The distribution of the available data reveals a heavy imbalance in the distribution of the enzyme-substrate examples. Whereas transferase-catalysed reactions encompass few subclasses at EC-level 3 with large sample size, the oxireductase- and hydrolase-catalysed reactions are divided into many subclasses with a small sample size at EC-level 3. Although lyases, isomerases, ligases and translocases are split into fewer subclasses at EC-level 3, most of them contain very few samples. Therefore, the evaluation of the performance of the data-driven models will need to consider the different populations of each EC-level 3 subclass for a proper assessment.

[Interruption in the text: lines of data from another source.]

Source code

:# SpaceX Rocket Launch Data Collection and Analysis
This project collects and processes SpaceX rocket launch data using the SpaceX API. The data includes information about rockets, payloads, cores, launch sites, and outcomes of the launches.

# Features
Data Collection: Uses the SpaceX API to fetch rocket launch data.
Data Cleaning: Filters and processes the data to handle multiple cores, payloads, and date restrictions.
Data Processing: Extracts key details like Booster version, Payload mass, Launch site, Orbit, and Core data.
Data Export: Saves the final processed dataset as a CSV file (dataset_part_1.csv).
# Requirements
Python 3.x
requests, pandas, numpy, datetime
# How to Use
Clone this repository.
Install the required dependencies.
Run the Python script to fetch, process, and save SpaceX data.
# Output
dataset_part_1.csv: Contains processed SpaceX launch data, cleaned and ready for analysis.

A further property of interest regarding the reaction is the distribution of reactants and products within and across the enzyme classes at EC-level 1. The data set created with the EC3 token scheme contains 141,051 (56,017 unique) reactants and 62,403 (53,658 unique) products. Given the nature of the data sources, most reactants and products are metabolites. In Fig. 2b, c, we show the distribution of the compounds in the substrate and product chemical spaces using the 2048-dimensional binary MAP4 fingerprints and embedding them using TMAP31,32. The data points, coloured by enzyme class corresponding to EC-level 1, highlight the different distributions within the substrate set (containing cofactors) and the product set (where co-enzymes and common byproducts have been removed). Substrates and products of transferase- (class 2), lyase- (class 4) and, to a lesser extent, hydrolase-catalysed (class 3) reactions populate regions of the chemical space specific to each class (homogeneous), with little overlap with other classes. The chemical space covered by the molecules belonging to the remaining classes is non-specific (heterogeneous), with wide areas shared among different classes. The location of the substrates and products in homogeneous regions acts as an implicit feature, reducing the importance of the EC number token (explicit feature) during training. The lack of implicit features in substrates and products belonging to heterogeneous regions requires the use of explicit tokens (EC numbers) during training to learn the chemical transformation rules.

Model selection

A forward and backward model was trained for each of the ECREACT token schemes, with EC0 acting as a control on the influence of including enzymatic information in the reaction. The trained models were evaluated for forward, backward, round-trip and EC number prediction accuracy using 5% test splits with the condition that a product in the test split must not occur as a product in the training split (Fig. 3). The results show that the EC3 token scheme has a better forward performance than EC0 and EC2, yet performs slightly worse than EC1 and EC4 (Fig. 3a). In the backward prediction task, EC3 performs slightly worse than EC0, EC1 and EC2, but significantly better than EC4; this is most likely due to the low number of samples in each EC4 category (Fig. 3b and Supplementary Table 5). Regarding the round-trip accuracy26, EC3 performs better than both EC2 and EC4 (Fig. 3c). When solely focusing on the prediction of the correct EC number in the backward prediction, the models perform better the less detailed information they have to predict (Fig. 3d). These data show that the inclusion of enzymatic information in the form of the EC number does not affect the prediction performance negatively as long as each EC category has a sufficient number of training samples, which restricts the use of EC4 (Supplementary Fig. 16). The EC1 token, although performing well across different metrics, averages across reaction classes with different schemes and is for this reason of little interest for retrosynthetic purposes. The EC3 token scheme balances specificity of enzyme information with performance compared to the other ECREACT token schemes, resulting in a prediction performance similar to or better than EC1 and EC2, while retaining detailed information of the reaction-specific enzyme. Therefore, the relative performance among the five ECREACT token schemes EC0, EC1, EC2, EC3 and EC4, identifies EC3 as the one with the richest amount of statistically significant information.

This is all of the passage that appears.